**** Supplied information

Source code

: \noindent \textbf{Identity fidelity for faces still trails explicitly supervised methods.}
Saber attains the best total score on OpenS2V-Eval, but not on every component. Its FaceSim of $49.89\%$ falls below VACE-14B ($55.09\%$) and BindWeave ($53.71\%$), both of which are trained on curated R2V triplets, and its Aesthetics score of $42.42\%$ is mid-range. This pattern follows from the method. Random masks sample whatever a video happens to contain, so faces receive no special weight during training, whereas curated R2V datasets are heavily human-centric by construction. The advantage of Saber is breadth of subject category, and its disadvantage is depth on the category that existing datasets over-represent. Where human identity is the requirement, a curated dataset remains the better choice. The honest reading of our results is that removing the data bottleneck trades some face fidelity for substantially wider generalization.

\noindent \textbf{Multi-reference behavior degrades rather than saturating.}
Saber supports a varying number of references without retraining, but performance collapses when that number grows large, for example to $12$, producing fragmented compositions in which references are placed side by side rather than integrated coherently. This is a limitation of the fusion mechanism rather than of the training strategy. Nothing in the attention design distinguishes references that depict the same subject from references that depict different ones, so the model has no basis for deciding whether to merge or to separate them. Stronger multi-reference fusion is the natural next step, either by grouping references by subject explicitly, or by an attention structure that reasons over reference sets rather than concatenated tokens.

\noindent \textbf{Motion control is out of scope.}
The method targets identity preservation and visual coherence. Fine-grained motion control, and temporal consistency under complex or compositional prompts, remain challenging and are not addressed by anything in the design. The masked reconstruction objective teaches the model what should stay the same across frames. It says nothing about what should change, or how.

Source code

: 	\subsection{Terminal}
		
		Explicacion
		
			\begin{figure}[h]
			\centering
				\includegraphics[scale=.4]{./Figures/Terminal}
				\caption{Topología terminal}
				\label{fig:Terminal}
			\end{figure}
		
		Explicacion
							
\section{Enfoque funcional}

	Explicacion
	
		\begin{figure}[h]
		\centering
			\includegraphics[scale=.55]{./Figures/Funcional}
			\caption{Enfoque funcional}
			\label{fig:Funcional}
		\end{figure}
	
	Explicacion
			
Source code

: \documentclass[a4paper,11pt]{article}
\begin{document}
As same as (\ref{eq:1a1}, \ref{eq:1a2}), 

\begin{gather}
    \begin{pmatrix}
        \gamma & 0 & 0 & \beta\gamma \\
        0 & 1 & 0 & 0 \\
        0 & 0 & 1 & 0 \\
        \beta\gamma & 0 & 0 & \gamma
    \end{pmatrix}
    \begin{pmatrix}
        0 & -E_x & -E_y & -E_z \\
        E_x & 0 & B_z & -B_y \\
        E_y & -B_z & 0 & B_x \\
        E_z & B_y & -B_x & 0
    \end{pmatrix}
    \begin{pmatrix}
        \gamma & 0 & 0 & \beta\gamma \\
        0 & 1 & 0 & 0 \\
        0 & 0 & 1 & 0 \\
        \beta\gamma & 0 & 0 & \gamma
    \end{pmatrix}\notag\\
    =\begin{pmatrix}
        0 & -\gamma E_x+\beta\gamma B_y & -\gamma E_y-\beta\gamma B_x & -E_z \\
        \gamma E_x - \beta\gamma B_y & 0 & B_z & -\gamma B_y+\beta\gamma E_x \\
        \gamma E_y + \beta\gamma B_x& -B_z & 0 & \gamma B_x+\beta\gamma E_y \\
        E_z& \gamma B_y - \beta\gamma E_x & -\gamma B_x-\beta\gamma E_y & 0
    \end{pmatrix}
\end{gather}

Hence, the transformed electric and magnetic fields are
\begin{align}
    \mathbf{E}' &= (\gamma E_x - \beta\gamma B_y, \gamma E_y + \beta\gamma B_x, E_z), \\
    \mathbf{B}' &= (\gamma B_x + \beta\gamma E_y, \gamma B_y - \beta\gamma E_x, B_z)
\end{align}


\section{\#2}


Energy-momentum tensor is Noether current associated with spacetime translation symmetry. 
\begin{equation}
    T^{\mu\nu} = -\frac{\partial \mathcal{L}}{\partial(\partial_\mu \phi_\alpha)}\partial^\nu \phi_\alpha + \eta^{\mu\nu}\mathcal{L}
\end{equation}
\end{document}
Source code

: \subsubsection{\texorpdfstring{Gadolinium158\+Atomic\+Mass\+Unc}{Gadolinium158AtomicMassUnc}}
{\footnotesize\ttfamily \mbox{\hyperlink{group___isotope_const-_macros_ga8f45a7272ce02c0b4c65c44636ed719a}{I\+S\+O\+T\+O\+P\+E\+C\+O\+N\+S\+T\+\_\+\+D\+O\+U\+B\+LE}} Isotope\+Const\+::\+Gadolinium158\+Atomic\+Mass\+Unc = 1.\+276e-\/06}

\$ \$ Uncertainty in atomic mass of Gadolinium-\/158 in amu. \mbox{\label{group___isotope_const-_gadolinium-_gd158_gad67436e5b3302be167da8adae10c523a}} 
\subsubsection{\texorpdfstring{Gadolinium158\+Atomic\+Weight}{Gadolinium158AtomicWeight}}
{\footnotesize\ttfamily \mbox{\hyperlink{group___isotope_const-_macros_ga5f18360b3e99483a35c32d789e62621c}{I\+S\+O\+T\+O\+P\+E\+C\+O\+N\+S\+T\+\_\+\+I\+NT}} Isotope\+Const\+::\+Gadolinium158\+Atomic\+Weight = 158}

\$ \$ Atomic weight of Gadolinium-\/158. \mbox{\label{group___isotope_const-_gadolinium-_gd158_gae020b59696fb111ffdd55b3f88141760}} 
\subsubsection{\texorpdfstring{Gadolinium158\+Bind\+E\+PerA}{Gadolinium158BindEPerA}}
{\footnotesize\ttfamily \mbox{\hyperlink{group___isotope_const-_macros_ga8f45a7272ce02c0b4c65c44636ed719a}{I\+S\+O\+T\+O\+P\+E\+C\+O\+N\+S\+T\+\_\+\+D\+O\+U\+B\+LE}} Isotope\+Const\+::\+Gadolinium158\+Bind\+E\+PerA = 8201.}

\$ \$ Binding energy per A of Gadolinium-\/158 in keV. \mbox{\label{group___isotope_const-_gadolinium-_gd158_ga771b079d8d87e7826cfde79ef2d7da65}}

********

§ Exercise brief
Transcribe the data above in its entirety, exactly.

§ Answer for the task
Source code

: \noindent \textbf{Identity fidelity for faces still trails explicitly supervised methods.}
Saber attains the best total score on OpenS2V-Eval, but not on every component. Its FaceSim of $49.89\%$ falls below VACE-14B ($55.09\%$) and BindWeave ($53.71\%$), both of which are trained on curated R2V triplets, and its Aesthetics score of $42.42\%$ is mid-range. This pattern follows from the method. Random masks sample whatever a video happens to contain, so faces receive no special weight during training, whereas curated R2V datasets are heavily human-centric by construction. The advantage of Saber is breadth of subject category, and its disadvantage is depth on the category that existing datasets over-represent. Where human identity is the requirement, a curated dataset remains the better choice. The honest reading of our results is that removing the data bottleneck trades some face fidelity for substantially wider generalization.

\noindent \textbf{Multi-reference behavior degrades rather than saturating.}
Saber supports a varying number of references without retraining, but performance collapses when that number grows large, for example to $12$, producing fragmented compositions in which references are placed side by side rather than integrated coherently. This is a limitation of the fusion mechanism rather than of the training strategy. Nothing in the attention design distinguishes references that depict the same subject from references that depict different ones, so the model has no basis for deciding whether to merge or to separate them. Stronger multi-reference fusion is the natural next step, either by grouping references by subject explicitly, or by an attention structure that reasons over reference sets rather than concatenated tokens.

\noindent \textbf{Motion control is out of scope.}
The method targets identity preservation and visual coherence. Fine-grained motion control, and temporal consistency under complex or compositional prompts, remain challenging and are not addressed by anything in the design. The masked reconstruction objective teaches the model what should stay the same across frames. It says nothing about what should change, or how.

Source code

: 	\subsection{Terminal}
		
		Explicacion
		
			\begin{figure}[h]
			\centering
				\includegraphics[scale=.4]{./Figures/Terminal}
				\caption{Topología terminal}
				\label{fig:Terminal}
			\end{figure}
		
		Explicacion
							
\section{Enfoque funcional}

	Explicacion
	
		\begin{figure}[h]
		\centering
			\includegraphics[scale=.55]{./Figures/Funcional}
			\caption{Enfoque funcional}
			\label{fig:Funcional}
		\end{figure}
	
	Explicacion
			
Source code

: \documentclass[a4paper,11pt]{article}
\begin{document}
As same as (\ref{eq:1a1}, \ref{eq:1a2}), 

\begin{gather}
    \begin{pmatrix}
        \gamma & 0 & 0 & \beta\gamma \\
        0 & 1 & 0 & 0 \\
        0 & 0 & 1 & 0 \\
        \beta\gamma & 0 & 0 & \gamma
    \end{pmatrix}
    \begin{pmatrix}
        0 & -E_x & -E_y & -E_z \\
        E_x & 0 & B_z & -B_y \\
        E_y & -B_z & 0 & B_x \\
        E_z & B_y & -B_x & 0
    \end{pmatrix}
    \begin{pmatrix}
        \gamma & 0 & 0 & \beta\gamma \\
        0 & 1 & 0 & 0 \\
        0 & 0 & 1 & 0 \\
        \beta\gamma & 0 & 0 & \gamma
    \end{pmatrix}\notag\\
    =\begin{pmatrix}
        0 & -\gamma E_x+\beta\gamma B_y & -\gamma E_y-\beta\gamma B_x & -E_z \\
        \gamma E_x - \beta\gamma B_y & 0 & B_z & -\gamma B_y+\beta\gamma E_x \\
        \gamma E_y + \beta\gamma B_x& -B_z & 0 & \gamma B_x+\beta\gamma E_y \\
        E_z& \gamma B_y - \beta\gamma E_x & -\gamma B_x-\beta\gamma E_y & 0
    \end{pmatrix}
\end{gather}

Hence, the transformed electric and magnetic fields are
\begin{align}
    \mathbf{E}' &= (\gamma E_x - \beta\gamma B_y, \gamma E_y + \beta\gamma B_x, E_z), \\
    \mathbf{B}' &= (\gamma B_x + \beta\gamma E_y, \gamma B_y - \beta\gamma E_x, B_z)
\end{align}


\section{\#2}


Energy-momentum tensor is Noether current associated with spacetime translation symmetry. 
\begin{equation}
    T^{\mu\nu} = -\frac{\partial \mathcal{L}}{\partial(\partial_\mu \phi_\alpha)}\partial^\nu \phi_\alpha + \eta^{\mu\nu}\mathcal{L}
\end{equation}
\end{document}
Source code

: \subsubsection{\texorpdfstring{Gadolinium158\+Atomic\+Mass\+Unc}{Gadolinium158AtomicMassUnc}}
{\footnotesize\ttfamily \mbox{\hyperlink{group___isotope_const-_macros_ga8f45a7272ce02c0b4c65c44636ed719a}{I\+S\+O\+T\+O\+P\+E\+C\+O\+N\+S\+T\+\_\+\+D\+O\+U\+B\+LE}} Isotope\+Const\+::\+Gadolinium158\+Atomic\+Mass\+Unc = 1.\+276e-\/06}

\$ \$ Uncertainty in atomic mass of Gadolinium-\/158 in amu. \mbox{\label{group___isotope_const-_gadolinium-_gd158_gad67436e5b3302be167da8adae10c523a}} 
\subsubsection{\texorpdfstring{Gadolinium158\+Atomic\+Weight}{Gadolinium158AtomicWeight}}
{\footnotesize\ttfamily \mbox{\hyperlink{group___isotope_const-_macros_ga5f18360b3e99483a35c32d789e62621c}{I\+S\+O\+T\+O\+P\+E\+C\+O\+N\+S\+T\+\_\+\+I\+NT}} Isotope\+Const\+::\+Gadolinium158\+Atomic\+Weight = 158}

\$ \$ Atomic weight of Gadolinium-\/158. \mbox{\label{group___isotope_const-_gadolinium-_gd158_gae020b59696fb111ffdd55b3f88141760}} 
\subsubsection{\texorpdfstring{Gadolinium158\+Bind\+E\+PerA}{Gadolinium158BindEPerA}}
{\footnotesize\ttfamily \mbox{\hyperlink{group___isotope_const-_macros_ga8f45a7272ce02c0b4c65c44636ed719a}{I\+S\+O\+T\+O\+P\+E\+C\+O\+N\+S\+T\+\_\+\+D\+O\+U\+B\+LE}} Isotope\+Const\+::\+Gadolinium158\+Bind\+E\+PerA = 8201.}

\$ \$ Binding energy per A of Gadolinium-\/158 in keV. \mbox{\label{group___isotope_const-_gadolinium-_gd158_ga771b079d8d87e7826cfde79ef2d7da65}}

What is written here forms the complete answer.